Tucson this month
Tucson made this story more real in June 2026. TEP said the second phase of Roadrunner Reserve started service in mid-June. That pushed the utility to 550 megawatts of battery storage, up from 50 megawatts a year earlier. TEP also said in March 2026 that its first home battery reward season already cut demand by 1.3 megawatts across eight events. In plain words, Tucson is now using both very large batteries and some home batteries to get through hard summer hours. That makes this a real homeowner story, not a far-off test.
Battery pay basics
TEP says a typical battery can earn about $360 per season, or up to $720 per year. The utility says customers are paid $120 per kilowatt, averaged over all events in a summer or winter season. TEP also says events are pre-scheduled, may last one to four hours, and can happen on weekdays, weekends, or holidays. The battery must be on the qualifying list.

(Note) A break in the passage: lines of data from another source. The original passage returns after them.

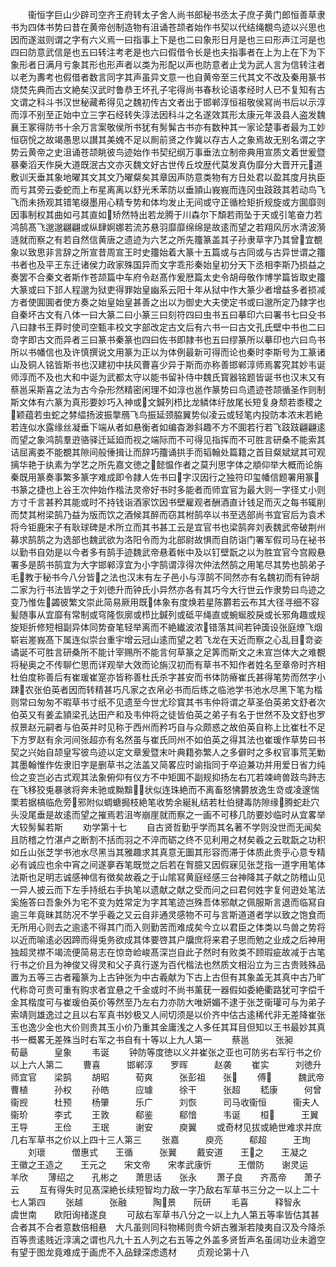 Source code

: <!-- { "loadSidebar": true } -->
　　衞恒字巨山少辟司空齐王府转太子舍人尚书郎秘书丞太子庶子黄门郎恒善草隶书为四体书势曰昔在黄帝创制造物有沮诵苍颉者始作书契以代结绳覩鸟迹以兴思也因而遂滋则谓之字有六义焉一曰指事上下是也二曰象形日月是也三曰形声江河是也四曰防意武信是也五曰转注考老是也六曰假借令长是也夫指事者在上为上在下为下象形者日满月亏象其形也形声者以类为形配以声也防意者止戈为武人言为信转注者以老为夀考也假借者数言同字其声虽异文意一也自黄帝至三代其文不改及秦用篆书烧焚先典而古文絶矣汉武时鲁恭王坏孔子宅得尚书春秋论语孝经时人已不复知有古文谓之科斗书汉世秘藏希得见之魏初传古文者出于邯郸淳恒祖敬侯冩尚书后以示淳而淳不别至正始中立三字石经转失淳法因科斗之名遂效其形太康元年汲县人盗发魏襄王冢得防书十余万言案敬侯所书犹有髣髴古书亦有数种其一家论楚事者最为工妙恒窃恱之故竭愚思以讃其美媿不足以厠前贤之作冀以存古人之象焉故无别名谓之字势云黄帝之史沮诵苍颉眺彼鸟迹始作书契纪纲万事垂法立制帝典用宣质文着世爰暨暴秦滔天作戾大道既泯古文亦灭魏文好古世传丘坟歴代莫发真伪靡分大晋开元道敷训天垂其象地曜其文其文乃曜粲矣其章因声防意类物有方日处君以盈其度月执臣而亏其旁云委蛇而上布星离离以舒光禾苯防以垂頴山峩峩而连冈虫跂跂其若动鸟飞飞而未扬观其错笔缀墨用心精专势和体均发止无间或守正循检矩折规旋或方圎靡则因事制权其曲如弓其直如矫然特出若龙腾于川森尔下頽若雨坠于天或引笔奋力若鸿鹄髙飞邈邈翩翩或纵肆婀娜若流苏悬羽靡靡绵绵是故逺而望之若翔风厉水清波漪涟就而察之有若自然信黄唐之遗迹为六艺之所先籒篆盖其子孙隶草字乃其曾宜覩象以致思非言辞之所宣昔周宣王时史籒始着大篆十五篇或与古同或与古异世谓之籒书者也及平王东迁诸侯力政家殊国异而文字乖形秦始皇初分天下丞相李斯乃损益之奏罢不合秦文者斯作苍颉篇中车府令赵髙作爰厯篇太史令胡母敬作博学篇皆取史籒大篆或曰下邽人程邈为狱吏得罪始皇幽系云阳十年从狱中作大篆少者增益多者损减方者使圎圎者使方奏之始皇始皇甚善之出以为御史大夫使定书或曰邈所定乃隷字也自秦坏古文有八体一曰大篆二曰小篆三曰刻符四曰虫书五曰摹印六曰署书七曰殳书八曰隷书王莽时使司空甄丰校文字部改定古文后有六书一曰古文孔氏壁中书也二曰竒字即古文而异者三曰篆书秦篆也四曰佐书即隷书也五曰缪篆所以摹印也六曰鸟书所以书幡信也及许慎撰说文用篆为正以为体例最新可得而论也秦时李斯号为工篆诸山及铜人铭皆斯书也汉建初中扶风曹喜少异于斯而亦称善邯郸淳师焉畧究其妙韦诞师淳而不及也大和中诞为武都太守以能书留补侍中魏氏寳器铭题皆诞书也汉末又有蔡邕采斯喜之法为古今杂形然精密闲理不如淳也邕作篆势曰鸟遗迹苍颉循圣作则制斯文体有六篆为真形要妙巧入神或文鍼列栉比龙鳞体纡放尾长短复身颓若黍稷之颖蕴若虫蛇之棼緼扬波振撆鴈飞鸟振延颈脇翼势似凌云或轻笔内投防本浓末若絶若连似水露缘丝凝垂下端从者如悬衡者如编杳渺斜趣不方不圎若行若飞跂跂翩翩逺而望之象鸿鹄羣逰骆驿迁延廹而视之端际而不可得见指挥而不可胜言研桑不能索其诘屈离娄不能覩其隙间般倕揖让而辞巧籒诵拱手而韬翰处篇籍之首目粲斌斌其可观摛华艳于纨素为学艺之所先嘉文徳之懿愠作者之莫刋思字体之頫仰举大概而论旃秦既用篆奏事繁多篆字难成即令隷人佐书曰字汉因行之独符印玺幡信题署用篆书篆之捷也上谷王次仲始作楷法灵帝好书时多能者而师宜官为最大则一字径丈小则方寸千言甚矜其能或时不持钱诣酒家饮因书壁雇观者酬酒直计钱足而灭之每书辄削而焚其柎梁鹄乃益为版而饮之酒候其醉而窃其柎鹄卒以书至选部尚书宜官后为袁术将今钜鹿宋子有耿球碑是术所立而其书甚工云是宜官书也梁鹄奔刘表魏武帝破荆州募求鹄鹄之为选部也魏武欲为洛阳令而为北部尉故惧而自防诣门署军假司马在袐书以勤书自効是以今者多有鹄手迹魏武帝悬着帐中及以钉壁翫之以为胜宜官今宫殿悬署多是鹄书鹄宜为大字邯郸淳宜为小字鹄谓淳得次仲法然鹄之用笔尽其势也鹄弟子毛教于秘书今八分皆之法也汉末有左子邑小与淳鹄不同然亦有名魏初而有钟胡二家为行书法皆学之于刘徳升而钟氏小异然亦各有其巧今大行世云作隶势曰鸟迹之变乃惟佐蠲彼繁文崇此简易厥用既体象有度焕若星陈欝若云布其大径寻细不容髪随事从宜靡有常制或穹隆恢廓或栉比鍼列或砥平绳直或蜿蜒胶戾或长邪角趣或规旋矩折修短相副异体同势奋笔轻举离而不絶纎波浓错落其间若钟簴设张庭燎飞烟崭岩嵳峩髙下属连似崇台重宇增云冠山逺而望之若飞龙在天近而察之心乱目竒姿谲诞不可胜言研桑所不能计宰赐所不能言何草篆之足筭而斯文之未宣岂体大之难覩将秘奥之不传聊伫思而详观举大效而论旃汉初而有草书不知作者姓名至章帝时齐相杜伯度称善后有崔瑗崔寔亦皆称善杜氏杀字甚安而书体防瘠崔氏甚得笔势而然字小踈农张伯英者因而转精甚巧凡家之衣帛必书而后练之临池学书池水尽黑下笔为楷则常曰匆匆不暇草书寸纸不见遗至今世尤珍寳其书韦仲将谓之草圣伯英弟文舒者次伯英又有姜孟頴梁孔达田产和及韦仲将之徒皆伯英之弟子有名于世然不及文舒也罗叔景赵元嗣者与伯英并时见称于西州而矜巧自与众颇惑之故伯英自称上比崔杜不足下方罗赵有余河间张超亦有名然虽与崔氏同州不如伯英之得其法也崔瑗作草势曰书契之兴始自颉皇写彼鸟迹以定文章爰暨末叶典籍弥繁人之多僻时之多权官事荒芜勦其墨翰惟作佐隶旧字是删草书之法盖又简畧应时谕指同于卒迫兼功并用爱日省力纯俭之变岂必古式观其法象俯仰有仪方不中矩圎不副规抑扬左右兀若竦﨑兽跂鸟跱志在飞移狡兎暴骇将奔未驰或黝黭状似连珠絶而不离畜怒怫欝放逸生竒或凌邃惴栗若据槁临危旁邪附似蜩螗挶枝絶笔收势余綖糺结若杜伯揵毒防隙缘腾蛇赴穴头没尾垂是故逺而望之摧焉若沮岑崩崖就而察之一画不可移几防要妙临时从宜畧举大较髣髴若斯
　　劝学第十七
　　自古贤哲勤乎学而其名著不学则没世而无闻矣且防稽之竹湛卢之断割不括而羽之不淬而砺之终不见利用之材矣羲之云耽翫之功积如丘山张芝学书池水尽黑当其雅趣求其真意无圗其形容而滞于体质此贵乎心意专精必有诚应也余中宵之间遂夣吞笔既觉之后若在胷臆又因假寐见张芝指一道字用笔体法斯也足明志诚感神信有徴矣故羲之于山隂冩黄庭经感三台神降其子献之防稽山见一异人披云而下左手持纸右手执笔以遗献之献之受而问之曰君何姓字复何逰处笔法奚施答曰吾象外为宅不变为姓常定为字其笔迹岂殊吾体邪献之佩服斯言退而临冩自逾三年竟昧其防况不学乎羲之又云自非通灵感物不可与言斯道道者学以致之饱食而无所用心则去之逾逺不得其门而入则勤苦而难成矣今立以君臣之体类以鸟兽之势将以近而喻逺必因蹄而得兎务欲成其体要啓其户牖庶将来君子思而勉之业成之后神用独超灵襟不竭流便简易志在惊竒崄峻髙深岂自此子然时有败类不顾瑕疵故减于古笔行书之价且为神俊又得灵和父子真行遂为百代楷法也然质文相沿立为三古贵贱殊品置为五等三古者籕篆为上古钟张为中古羲献为下古上古但有其象盖无其真中古乃旷代称竒可贵可重有购求者宜悬之千金或时不尚书薰莸一器假如委絶衢路犹可字偿千金其楷度可与崔瑗伯英价等然至乃左右力亦防大唯妍媚不逮于张芝衞瓘可与为弟子索靖则雄逸过之且以右军真书妙极又人间切须是以价齐中估古逺稀代非无差降崔张玉也逸少金也大价则贵其玉小价乃重其金庸浅之人多任其耳目但知以王书最妙其真书一概畧无差殊当时右军之书自有十等以上九人第一
　　蔡邕　　　张昶　　　荀朂　　　皇象
　　韦诞
　　钟防等度徳以义并崔张之亚也可防劣右军行书之价以上六人第二
　　曹喜　　　邯郸淳　　罗晖　　　赵袭
　　崔实　　　刘徳升　　师宜官　　梁鹄
　　胡昭　　　荀爽　　　张彭祖　　张
　　傅　　　魏武帝　　曹植　　　孙权
　　孙皓　　　应璩　　　徐干　　　张超
　　嵇康　　　何曾　　　衞觊　　　杜预
　　杨肇　　　乐广　　　刘恢　　　司马收衞恒　　　衞夫人　　衞玠　　　李式
　　王敦　　　郗鉴　　　郗愔　　　韦诞
　　桓　　　王翼　　　王导　　　王俭
　　王珉　　　谢安　　　庾翼
　　或奇材见拔或絶世难求并庶几右军草书之价以上四十三人第三
　　张嘉　　　庾亮　　　郗超　　　王珣
　　刘瓌　　　僧惠式　　王循　　　张翼
　　戴安道　　王之　　王凝之　　王徽之王造之　　王元之　　宋文帝　　宋孝武康忻　　　王僧防　　谢灵运　　羊欣
　　薄绍之　　孔彬之　　萧思话　　张永
　　萧子良　　齐髙帝　　萧子云
　　互有得失时见髙深絶长续短智均力敌一字乃敌右军草书三分之一以上二十七人第四
　　张越　　　张融　　　陶景　　阮研
　　毛喜　　　释智永　　虞世南　　欧阳询禇遂良
　　可敌右军草书八分之一以上九人第五等率皆估其甚合者其不合者意数倍相悬　大凡虽则同科物稀则贵今妍古雅渐若陵夷自汉及今降杀百等贵逺贱近淳漓之谓也凡九十五人列之右五等之外盖多贤哲声名虽阔功业未遒空有望于图龙竟难成于画虎不入品録深虑遗材
　　贞观论第十八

Your TEP account name and service address must match the battery record. TEP says approval can take two to four weeks. This is useful money, but it is not instant and it is not for every battery.
Export math
The battery pay does not make weak solar math go away. TEP says the Resource Comparison Proxy, or RCP, is used to calculate compensation for extra power from private rooftop solar systems. The page also says customers keep the export rate in place when they asked for interconnection for up to 10 years. But the same page still shows a posted rate period ending September 30, 2025. That is a good warning for 2026 shoppers. Ask the installer to show the exact current export rate and price plan used in your quote today. Then ask three simple things. How much solar will you use in the house? How much will the battery shift to evening? How much still goes to the grid?
Backup first
The Department of Energy says virtual power plants can link home solar and batteries to help the grid. That helps the utility, but your house still needs its own backup plan. Ask what reserve setting you control, what loads stay on, and what happens if an event comes near a monsoon outage. A battery can earn grid money and still be too small for your fridge, internet, lights, and one cooling plan. Ask for one case that shows bill savings and another case that shows outage runtime.
Before you sign
Ask if your battery brand is on TEP's qualifying list. Ask who files the interconnection paperwork and who fixes a rejection. Ask what export rate and pricing plan the quote uses right now, not last year. Ask how many summer and winter events your battery may see. Ask how fast the battery can recharge after an event. Ask for one price with no federal homeowner tax credit. The IRS says the Residential Clean Energy Credit is not available for property placed in service after December 31, 2025. If the seller cannot answer those questions in plain words, keep shopping.